#### Problem details
Count the lines in the data below holding the string "blog" and write the total by itself.

#### Extracted data
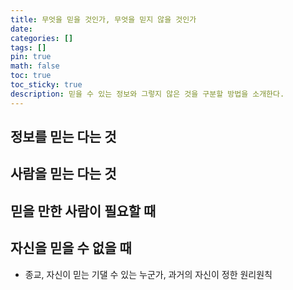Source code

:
 ```yaml
---
title: 무엇을 믿을 것인가, 무엇을 믿지 않을 것인가
date: 
categories: []
tags: []
pin: true
math: false
toc: true
toc_sticky: true
description: 믿을 수 있는 정보와 그렇지 않은 것을 구분할 방법을 소개한다.
---
```


## __정보를 믿는 다는 것__

## __사람을 믿는 다는 것__

## __믿을 만한 사람이 필요할 때__

## __자신을 믿을 수 없을 때__

- 종교, 자신이 믿는 기댈 수 있는 누군가, 과거의 자신이 정한 원리원칙
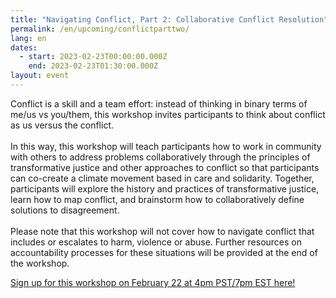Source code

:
 ```yaml
---
title: "Navigating Conflict, Part 2: Collaborative Conflict Resolution"
permalink: /en/upcoming/conflictparttwo/
lang: en
dates:
  - start: 2023-02-23T00:00:00.000Z
    end: 2023-02-23T01:30:00.000Z
layout: event
---
```

Conflict is a skill and a team effort: instead of thinking in binary terms of me/us vs you/them, this workshop invites participants to think about conflict as us versus the conflict.\
\
In this way, this workshop will teach participants how to work in community with others to address problems collaboratively through the principles of transformative justice and other approaches to conflict so that participants can co-create a climate movement based in care and solidarity. Together, participants will explore the history and practices of transformative justice, learn how to map conflict, and brainstorm how to collaboratively define solutions to disagreement.\
\
​​Please note that this workshop will not cover how to navigate conflict that includes or escalates to harm, violence or abuse. Further resources on accountability processes for these situations will be provided at the end of the workshop.



[S﻿ign up for this workshop on February 22 at 4pm PST/7pm EST here!](https://us02web.zoom.us/meeting/register/tZAtc--gqjkuHdeXIPI4BiQZHmii2pCeBviS)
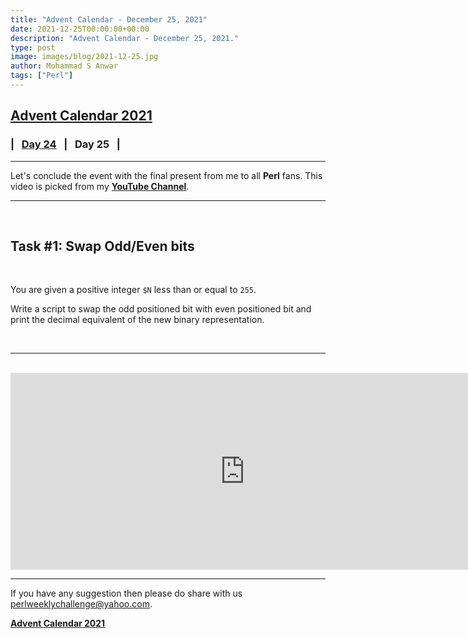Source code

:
 ```yaml
---
title: "Advent Calendar - December 25, 2021"
date: 2021-12-25T00:00:00+00:00
description: "Advent Calendar - December 25, 2021."
type: post
image: images/blog/2021-12-25.jpg
author: Mohammad S Anwar
tags: ["Perl"]
---
```


## [**Advent Calendar 2021**](/blog/advent-calendar-2021)
### | &nbsp; [**Day 24**](/blog/advent-calendar-2021-12-24)  &nbsp; | &nbsp; **Day 25**  &nbsp; |
***

Let's conclude the event with the final present from me to all **Perl** fans. This video is picked from my [**YouTube Channel**](https://www.youtube.com/c/mohammadsajidanwar).

***

<br>

## Task #1: Swap Odd/Even bits

<br>

You are given a positive integer `$N` less than or equal to `255`.

Write a script to swap the odd positioned bit with even positioned bit and print the decimal equivalent of the new binary representation.

<br>

***

<br>

<iframe width="750" height="315" src="https://www.youtube.com/embed/VyBVS0IHvnI" frameborder="0" allow="accelerometer; autoplay; encrypted-media; gyroscope; picture-in-picture" allowfullscreen></iframe>

***

If you have any suggestion then please do share with us <perlweeklychallenge@yahoo.com>.

[**Advent Calendar 2021**](/blog/advent-calendar-2021)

#### Written response
4